What to work on >>
Would you repeat each of the lines below exactly?

── Data to examine ──

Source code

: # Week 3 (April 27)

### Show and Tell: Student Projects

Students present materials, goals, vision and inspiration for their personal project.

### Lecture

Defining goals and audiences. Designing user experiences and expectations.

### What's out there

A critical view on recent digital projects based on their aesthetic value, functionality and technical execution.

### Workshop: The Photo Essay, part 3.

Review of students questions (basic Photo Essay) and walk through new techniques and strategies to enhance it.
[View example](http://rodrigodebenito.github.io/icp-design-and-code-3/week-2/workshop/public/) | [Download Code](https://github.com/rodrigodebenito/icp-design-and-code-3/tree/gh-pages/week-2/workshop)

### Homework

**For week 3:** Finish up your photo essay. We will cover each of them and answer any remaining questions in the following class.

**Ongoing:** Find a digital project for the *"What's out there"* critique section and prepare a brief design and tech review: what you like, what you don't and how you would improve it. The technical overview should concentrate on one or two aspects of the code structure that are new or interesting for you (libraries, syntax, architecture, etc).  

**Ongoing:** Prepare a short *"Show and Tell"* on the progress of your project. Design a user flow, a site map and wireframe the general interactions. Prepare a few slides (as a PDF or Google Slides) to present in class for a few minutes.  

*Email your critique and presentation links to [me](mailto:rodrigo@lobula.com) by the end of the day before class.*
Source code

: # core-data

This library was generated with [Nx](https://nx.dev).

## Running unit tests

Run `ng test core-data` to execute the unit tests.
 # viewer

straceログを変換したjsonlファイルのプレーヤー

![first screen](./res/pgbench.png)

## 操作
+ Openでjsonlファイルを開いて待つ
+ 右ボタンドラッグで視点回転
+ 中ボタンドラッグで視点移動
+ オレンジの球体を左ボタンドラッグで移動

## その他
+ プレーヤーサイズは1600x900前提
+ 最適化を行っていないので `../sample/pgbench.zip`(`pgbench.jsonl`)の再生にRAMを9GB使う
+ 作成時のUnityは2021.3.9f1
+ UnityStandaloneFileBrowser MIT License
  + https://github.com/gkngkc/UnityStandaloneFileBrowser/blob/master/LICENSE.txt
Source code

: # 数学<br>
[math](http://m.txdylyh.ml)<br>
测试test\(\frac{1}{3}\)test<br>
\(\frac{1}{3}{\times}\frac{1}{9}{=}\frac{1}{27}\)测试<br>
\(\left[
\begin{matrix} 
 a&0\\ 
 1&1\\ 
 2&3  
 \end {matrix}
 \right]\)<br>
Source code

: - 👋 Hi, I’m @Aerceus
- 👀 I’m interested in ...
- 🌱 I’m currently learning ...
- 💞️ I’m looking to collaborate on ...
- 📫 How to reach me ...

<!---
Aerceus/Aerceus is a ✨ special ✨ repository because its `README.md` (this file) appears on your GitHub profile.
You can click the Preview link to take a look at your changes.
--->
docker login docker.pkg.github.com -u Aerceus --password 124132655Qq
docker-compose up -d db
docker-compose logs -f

───

Result of this task >>
Source code

: # Week 3 (April 27)

### Show and Tell: Student Projects

Students present materials, goals, vision and inspiration for their personal project.

### Lecture

Defining goals and audiences. Designing user experiences and expectations.

### What's out there

A critical view on recent digital projects based on their aesthetic value, functionality and technical execution.

### Workshop: The Photo Essay, part 3.

Review of students questions (basic Photo Essay) and walk through new techniques and strategies to enhance it.
[View example](http://rodrigodebenito.github.io/icp-design-and-code-3/week-2/workshop/public/) | [Download Code](https://github.com/rodrigodebenito/icp-design-and-code-3/tree/gh-pages/week-2/workshop)

### Homework

**For week 3:** Finish up your photo essay. We will cover each of them and answer any remaining questions in the following class.

**Ongoing:** Find a digital project for the *"What's out there"* critique section and prepare a brief design and tech review: what you like, what you don't and how you would improve it. The technical overview should concentrate on one or two aspects of the code structure that are new or interesting for you (libraries, syntax, architecture, etc).  

**Ongoing:** Prepare a short *"Show and Tell"* on the progress of your project. Design a user flow, a site map and wireframe the general interactions. Prepare a few slides (as a PDF or Google Slides) to present in class for a few minutes.  

*Email your critique and presentation links to [me](mailto:rodrigo@lobula.com) by the end of the day before class.*
Source code

: # core-data

This library was generated with [Nx](https://nx.dev).

## Running unit tests

Run `ng test core-data` to execute the unit tests.
 # viewer

straceログを変換したjsonlファイルのプレーヤー

![first screen](./res/pgbench.png)

## 操作
+ Openでjsonlファイルを開いて待つ
+ 右ボタンドラッグで視点回転
+ 中ボタンドラッグで視点移動
+ オレンジの球体を左ボタンドラッグで移動

## その他
+ プレーヤーサイズは1600x900前提
+ 最適化を行っていないので `../sample/pgbench.zip`(`pgbench.jsonl`)の再生にRAMを9GB使う
+ 作成時のUnityは2021.3.9f1
+ UnityStandaloneFileBrowser MIT License
  + https://github.com/gkngkc/UnityStandaloneFileBrowser/blob/master/LICENSE.txt
Source code

: # 数学<br>
[math](http://m.txdylyh.ml)<br>
测试test\(\frac{1}{3}\)test<br>
\(\frac{1}{3}{\times}\frac{1}{9}{=}\frac{1}{27}\)测试<br>
\(\left[
\begin{matrix} 
 a&0\\ 
 1&1\\ 
 2&3  
 \end {matrix}
 \right]\)<br>
Source code

: - 👋 Hi, I’m @Aerceus
- 👀 I’m interested in ...
- 🌱 I’m currently learning ...
- 💞️ I’m looking to collaborate on ...
- 📫 How to reach me ...

<!---
Aerceus/Aerceus is a ✨ special ✨ repository because its `README.md` (this file) appears on your GitHub profile.
You can click the Preview link to take a look at your changes.
--->
docker login docker.pkg.github.com -u Aerceus --password 124132655Qq
docker-compose up -d db
docker-compose logs -f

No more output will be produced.